Appeal claims lack of due process for Oyler

Editor’s Note: in our Feb. 27 edition, we reported on the status of Raymond Lee Oyler’s appeals of his March 2009 arson and murder convictions. He was found guilty of arson, igniting the Esperanza Fire in October 2006. The jury also found him guilty of the murder of five U,S. Forest Service firefighters who died battling the Esperanza Fire. Oyler’s jury imposed the death sentence. All of the convictions and the death penalty were upheld in June 2009.

This story further elaborates on the issues which Oyler is appealing. These all occurred following his arrest in October 2006 and the confirmation of the jury’s decision in June 2009. These are not the issues raised in the habeas corpus appeal, which would address evidentiary issues not occurring in the trial.

Michael Clough, Oyler’s appellant attorney, began his 464-page appeal with the issue of Oyler’s right to an appointed attorney. This right to legal representation was established nearly a century ago, when the U.S. Supreme Court upheld Powell v. Alabama in 1932. The State Supreme Court has issued decisions also establishing this right to counsel.

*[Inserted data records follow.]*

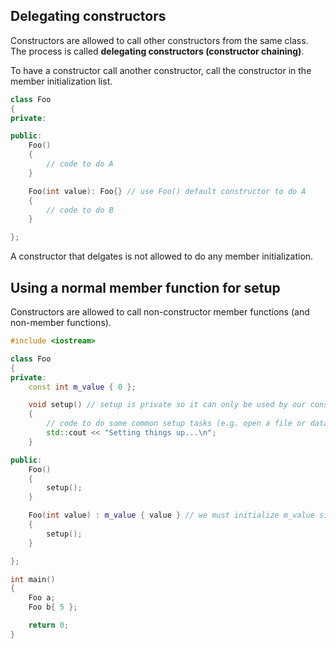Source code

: ## Delegating constructors 
Constructors are allowed to call other constructors from the same class. The process is called **delegating constructors (constructor chaining)**.

To have a constructor call another constructor, call the constructor in the member initialization list.
```cpp
class Foo
{
private:

public:
    Foo()
    {
        // code to do A
    }

    Foo(int value): Foo{} // use Foo() default constructor to do A
    {
        // code to do B
    }

};
```

A constructor that delgates is not allowed to do any member initialization.


## Using a normal member function for setup
Constructors are allowed to call non-constructor member functions (and non-member functions).
```cpp
#include <iostream>

class Foo
{
private:
    const int m_value { 0 };

    void setup() // setup is private so it can only be used by our constructors
    {
        // code to do some common setup tasks (e.g. open a file or database)
        std::cout << "Setting things up...\n";
    }

public:
    Foo()
    {
        setup();
    }

    Foo(int value) : m_value { value } // we must initialize m_value since it's const
    {
        setup();
    }

};

int main()
{
    Foo a;
    Foo b{ 5 };

    return 0;
}
```

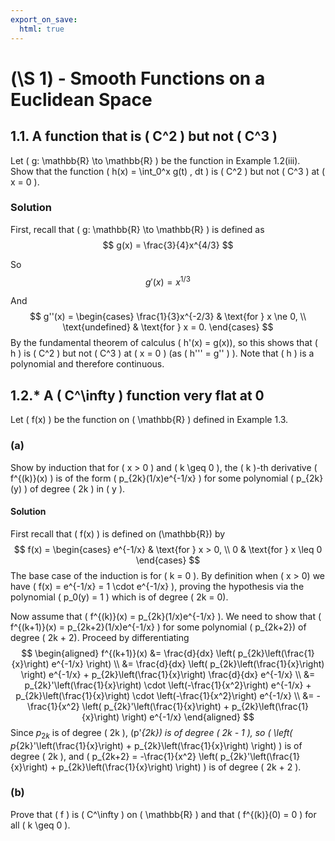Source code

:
 ```yaml
---
export_on_save:
  html: true
---
```


# \(\S 1\) - Smooth Functions on a Euclidean Space

## 1.1. A function that is \( C^2 \) but not \( C^3 \)

Let \( g: \mathbb{R} \to \mathbb{R} \) be the function in Example 1.2(iii). Show that the function \( h(x) = \int_0^x g(t) \, dt \) is \( C^2 \) but not \( C^3 \) at \( x = 0 \).

### Solution

First, recall that \( g: \mathbb{R} \to \mathbb{R} \) is defined as 
$$  
g(x) = \frac{3}{4}x^{4/3} 
$$

So
$$  
g'(x) = x^{1/3}
$$

And
$$
g''(x) = 
\begin{cases} 
\frac{1}{3}x^{-2/3} & \text{for } x \ne 0, \\
\text{undefined} & \text{for } x = 0.
\end{cases}
$$
By the fundamental theorem of calculus \( h'(x) = g(x)\), so this shows that \( h \) is \( C^2 \) but not \( C^3 \) at \( x = 0 \) (as \( h''' = g'' \) ). Note that \( h \) is a polynomial and therefore continuous.

## 1.2.* A \( C^\infty \) function very flat at 0

Let \( f(x) \) be the function on \( \mathbb{R} \) defined in Example 1.3.

### (a)
Show by induction that for \( x > 0 \) and \( k \geq 0 \), the \( k \)-th derivative \( f^{(k)}(x) \) is of the form \( p_{2k}(1/x)e^{-1/x} \) for some polynomial \( p_{2k}(y) \) of degree \( 2k \) in \( y \).

#### Solution

First recall that \( f(x) \) is defined on \(\mathbb{R}\) by
$$
f(x) =
\begin{cases}
e^{-1/x} & \text{for } x > 0, \\
0 & \text{for } x \leq 0
\end{cases}
$$
The base case of the induction is for \( k = 0 \). By definition when \( x > 0\) we have \( f(x) = e^{-1/x} = 1 \cdot e^{-1/x} \), proving the hypothesis via the polynomial \( p_0(y) = 1 \) which is of degree \( 2k = 0\).

Now assume that \( f^{(k)}(x) = p_{2k}(1/x)e^{-1/x} \). We need to show that \( f^{(k+1)}(x) = p_{2k+2}(1/x)e^{-1/x} \) for some polynomial \( p_{2k+2}\) of degree \( 2k + 2\). Proceed by differentiating 
$$
\begin{aligned}
f^{(k+1)}(x) &= \frac{d}{dx} \left( p_{2k}\left(\frac{1}{x}\right) e^{-1/x} \right) \\
&= \frac{d}{dx} \left( p_{2k}\left(\frac{1}{x}\right) \right) e^{-1/x} + p_{2k}\left(\frac{1}{x}\right) \frac{d}{dx} e^{-1/x} \\
&= p_{2k}'\left(\frac{1}{x}\right) \cdot \left(-\frac{1}{x^2}\right) e^{-1/x} + p_{2k}\left(\frac{1}{x}\right) \cdot \left(-\frac{1}{x^2}\right) e^{-1/x} \\
&= -\frac{1}{x^2} \left( p_{2k}'\left(\frac{1}{x}\right) + p_{2k}\left(\frac{1}{x}\right) \right) e^{-1/x}
\end{aligned}
$$
Since $p_{2k}$ is of degree \( 2k \), \(p'_{2k}\) is of degree \( 2k - 1 \), so \( \left( p_{2k}'\left(\frac{1}{x}\right) + p_{2k}\left(\frac{1}{x}\right) \right) \) is of degree \( 2k \), and \( p_{2k+2} = -\frac{1}{x^2} \left( p_{2k}'\left(\frac{1}{x}\right) + p_{2k}\left(\frac{1}{x}\right) \right) \) is of degree \( 2k + 2 \).



### (b)
Prove that \( f \) is \( C^\infty \) on \( \mathbb{R} \) and that \( f^{(k)}(0) = 0 \) for all \( k \geq 0 \).

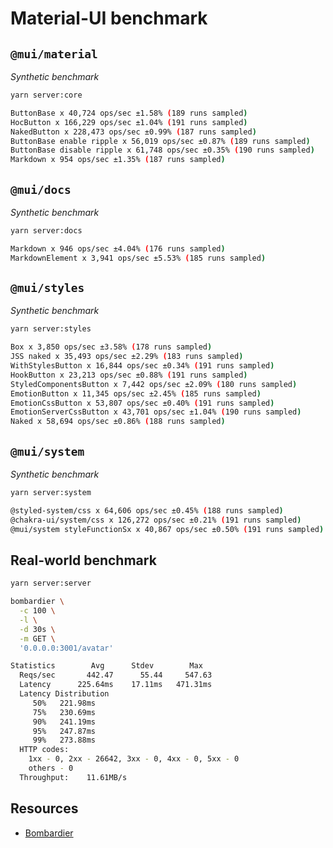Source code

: # Material-UI benchmark

## `@mui/material`

_Synthetic benchmark_

```sh
yarn server:core

ButtonBase x 40,724 ops/sec ±1.58% (189 runs sampled)
HocButton x 166,229 ops/sec ±1.04% (191 runs sampled)
NakedButton x 228,473 ops/sec ±0.99% (187 runs sampled)
ButtonBase enable ripple x 56,019 ops/sec ±0.87% (189 runs sampled)
ButtonBase disable ripple x 61,748 ops/sec ±0.35% (190 runs sampled)
Markdown x 954 ops/sec ±1.35% (187 runs sampled)
```

## `@mui/docs`

_Synthetic benchmark_

```sh
yarn server:docs

Markdown x 946 ops/sec ±4.04% (176 runs sampled)
MarkdownElement x 3,941 ops/sec ±5.53% (185 runs sampled)
```

## `@mui/styles`

_Synthetic benchmark_

```sh
yarn server:styles

Box x 3,850 ops/sec ±3.58% (178 runs sampled)
JSS naked x 35,493 ops/sec ±2.29% (183 runs sampled)
WithStylesButton x 16,844 ops/sec ±0.34% (191 runs sampled)
HookButton x 23,213 ops/sec ±0.88% (191 runs sampled)
StyledComponentsButton x 7,442 ops/sec ±2.09% (180 runs sampled)
EmotionButton x 11,345 ops/sec ±2.45% (185 runs sampled)
EmotionCssButton x 53,807 ops/sec ±0.40% (191 runs sampled)
EmotionServerCssButton x 43,701 ops/sec ±1.04% (190 runs sampled)
Naked x 58,694 ops/sec ±0.86% (188 runs sampled)
```

## `@mui/system`

_Synthetic benchmark_

```sh
yarn server:system

@styled-system/css x 64,606 ops/sec ±0.45% (188 runs sampled)
@chakra-ui/system/css x 126,272 ops/sec ±0.21% (191 runs sampled)
@mui/system styleFunctionSx x 40,867 ops/sec ±0.50% (191 runs sampled)
```

## Real-world benchmark

```sh
yarn server:server

bombardier \
  -c 100 \
  -l \
  -d 30s \
  -m GET \
  '0.0.0.0:3001/avatar'

Statistics        Avg      Stdev        Max
  Reqs/sec       442.47      55.44     547.63
  Latency      225.64ms    17.11ms   471.31ms
  Latency Distribution
     50%   221.98ms
     75%   230.69ms
     90%   241.19ms
     95%   247.87ms
     99%   273.88ms
  HTTP codes:
    1xx - 0, 2xx - 26642, 3xx - 0, 4xx - 0, 5xx - 0
    others - 0
  Throughput:    11.61MB/s
```

## Resources

- [Bombardier](https://github.com/codesenberg/bombardier)

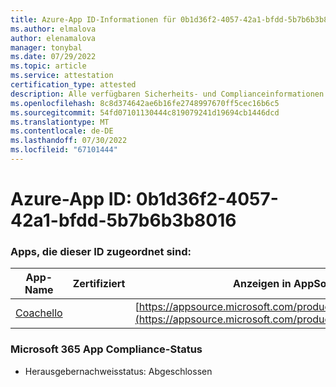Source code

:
 ```yaml
---
title: Azure-App ID-Informationen für 0b1d36f2-4057-42a1-bfdd-5b7b6b3b8016
ms.author: elmalova
author: elenamalova
manager: tonybal
ms.date: 07/29/2022
ms.topic: article
ms.service: attestation
certification_type: attested
description: Alle verfügbaren Sicherheits- und Complianceinformationen für 0b1d36f2-4057-42a1-bfdd-5b7b6b3b8016.
ms.openlocfilehash: 8c8d374642ae6b16fe2748997670ff5cec16b6c5
ms.sourcegitcommit: 54fd07101130444c819079241d19694cb1446dcd
ms.translationtype: MT
ms.contentlocale: de-DE
ms.lasthandoff: 07/30/2022
ms.locfileid: "67101444"
---
```

# <a name="azure-app-id-0b1d36f2-4057-42a1-bfdd-5b7b6b3b8016"></a>Azure-App ID: 0b1d36f2-4057-42a1-bfdd-5b7b6b3b8016


### <a name="apps-associated-with-this-id"></a>Apps, die dieser ID zugeordnet sind:
| **App-Name** | **Zertifiziert** | **Anzeigen in AppSource** |
|--------------|---------------|-----------------------|
| [Coachello](../forward/WA200003997.md) |  | [https://appsource.microsoft.com/product/office/WA200003997](https://appsource.microsoft.com/product/office/WA200003997) |

### <a name="microsoft-365-app-compliance-status"></a>Microsoft 365 App Compliance-Status
- Herausgebernachweisstatus: Abgeschlossen
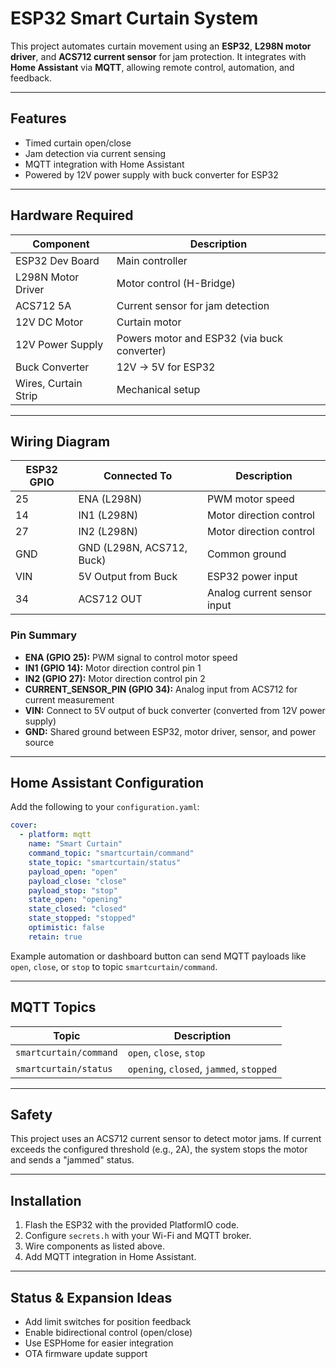 # ESP32 Smart Curtain System

This project automates curtain movement using an **ESP32**, **L298N motor driver**, and **ACS712 current sensor** for jam protection. It integrates with **Home Assistant** via **MQTT**, allowing remote control, automation, and feedback.

---

## Features

* Timed curtain open/close
* Jam detection via current sensing
* MQTT integration with Home Assistant
* Powered by 12V power supply with buck converter for ESP32

---

## Hardware Required

| Component            | Description                                 |
| -------------------- | ------------------------------------------- |
| ESP32 Dev Board      | Main controller                             |
| L298N Motor Driver   | Motor control (H-Bridge)                    |
| ACS712 5A            | Current sensor for jam detection            |
| 12V DC Motor         | Curtain motor                               |
| 12V Power Supply     | Powers motor and ESP32 (via buck converter) |
| Buck Converter       | 12V → 5V for ESP32                          |
| Wires, Curtain Strip | Mechanical setup                            |

---

## Wiring Diagram

| ESP32 GPIO | Connected To              | Description                 |
| ---------- | ------------------------- | --------------------------- |
| 25         | ENA (L298N)               | PWM motor speed             |
| 14         | IN1 (L298N)               | Motor direction control     |
| 27         | IN2 (L298N)               | Motor direction control     |
| GND        | GND (L298N, ACS712, Buck) | Common ground               |
| VIN        | 5V Output from Buck       | ESP32 power input           |
| 34         | ACS712 OUT                | Analog current sensor input |

### Pin Summary

* **ENA (GPIO 25):** PWM signal to control motor speed
* **IN1 (GPIO 14):** Motor direction control pin 1
* **IN2 (GPIO 27):** Motor direction control pin 2
* **CURRENT\_SENSOR\_PIN (GPIO 34):** Analog input from ACS712 for current measurement
* **VIN:** Connect to 5V output of buck converter (converted from 12V power supply)
* **GND:** Shared ground between ESP32, motor driver, sensor, and power source

---

## Home Assistant Configuration

Add the following to your `configuration.yaml`:

```yaml
cover:
  - platform: mqtt
    name: "Smart Curtain"
    command_topic: "smartcurtain/command"
    state_topic: "smartcurtain/status"
    payload_open: "open"
    payload_close: "close"
    payload_stop: "stop"
    state_open: "opening"
    state_closed: "closed"
    state_stopped: "stopped"
    optimistic: false
    retain: true
```

Example automation or dashboard button can send MQTT payloads like `open`, `close`, or `stop` to topic `smartcurtain/command`.

---

## MQTT Topics

| Topic                  | Description                              |
| ---------------------- | ---------------------------------------- |
| `smartcurtain/command` | `open`, `close`, `stop`                  |
| `smartcurtain/status`  | `opening`, `closed`, `jammed`, `stopped` |

---

## Safety

This project uses an ACS712 current sensor to detect motor jams. If current exceeds the configured threshold (e.g., 2A), the system stops the motor and sends a "jammed" status.

---

## Installation

1. Flash the ESP32 with the provided PlatformIO code.
2. Configure `secrets.h` with your Wi-Fi and MQTT broker.
3. Wire components as listed above.
4. Add MQTT integration in Home Assistant.

---

## Status & Expansion Ideas

* Add limit switches for position feedback
* Enable bidirectional control (open/close)
* Use ESPHome for easier integration
* OTA firmware update support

To protect and to enhance this constitutional guarantee, both the State Legislature and the Judicial Council have established a comprehensive set of statutes and Rules of the Court. In California, these rules allow the court to appoint a second counsel for capital defendants.

At Oyler’s initial arraignment, attorney Mark McDonald accompanied him to court. In June 2007, McDonald told the court Oyler was an indigent and his family’s resources were exhausted in defending him. McDonald asked the Court to appoint a second attorney, which occurred in April 2008 with the appointment of Thomas Eckhardt.

Before then, in October, Michael Hestrin, the Riverside County prosecutor, asked the court to assess McDonald’s qualifications to handle a capital case.

Clough stressed that Hestrin was not questioning McDonald’s qualifications, only whether Oyler was fully informed about his attorney’s experience.

Nevertheless, Clough pressed the issue of whether Oyler had adequate and sufficient representation given the seriousness of the charges filed against him.

The second issue, which Clough raised, was whether Oyler’s right to a fair trial was abrogated when the judge refused a request to change the venue (where the trial would occur) from Riverside County.

The request was filed in August 2008 and McDonald argued that the extensive media coverage of the fire and the concomitant deaths had been extensive. Further, a public memorial, statement from public officials, headlines and constant coverage over time, continued to put the fire and the defendant in the news and before prospective jurors. This negated the defense’s ability to find fair and impartial jurors in Riverside County, McDonald claimed.

While a media analyst, whom McDonald had hired, argued that many, many prospective jurors were aware of the fire and the trial, Judge W. Charles Morgan, the second judge assigned to the trial, denied the motion to change the venue at a November 2008 hearing.

“I bet we can find easily, from these statistics, a jury that doesn’t even know Esperanza and the death of persons,” he opined. “They won’t even be able to make the connection of the specific fire, let alone the client.”

A third critical issue that Clough raises is whether Hestrin actually had sufficient evidence to charge Oyler with starting all 23 fires. There was evidence that Oyler was responsible for three fires, and his defense team conceded that during their closing argument.

However, no direct evidence of Oyler’s presence at the Esperanza Fire site has been presented. Thus, Clough challenged Hestrin’s theory and allegation that all of the Banning fires were started by one arsonist.

Years later, Ed Nordskog, an arson/bomb investigator with the Los Angeles Sheriff’s Department, opined that there were at least two serial arsonists operating in the Banning area during the 2006 and 2007 when the 23 fires were ignited.

Clough raises six other trial issues, besides these three. Several of which have subordinate issues. The appeal document was 464 pages long.

In his conclusion, Clough argued that while it may be true that none of the issues which he raises are sufficient singularly to overturn the verdicts; the cumulative effect of so many issues should result in a reversal. Consequently, Oyler was denied his due process of a fair trial.

“They undermine confidence in the fairness of the trial and the reliability of the resulting death verdict,” Clough wrote. He then cites cases where it is the cumulative affect of court and trial actions that caused a reversal and not a single action.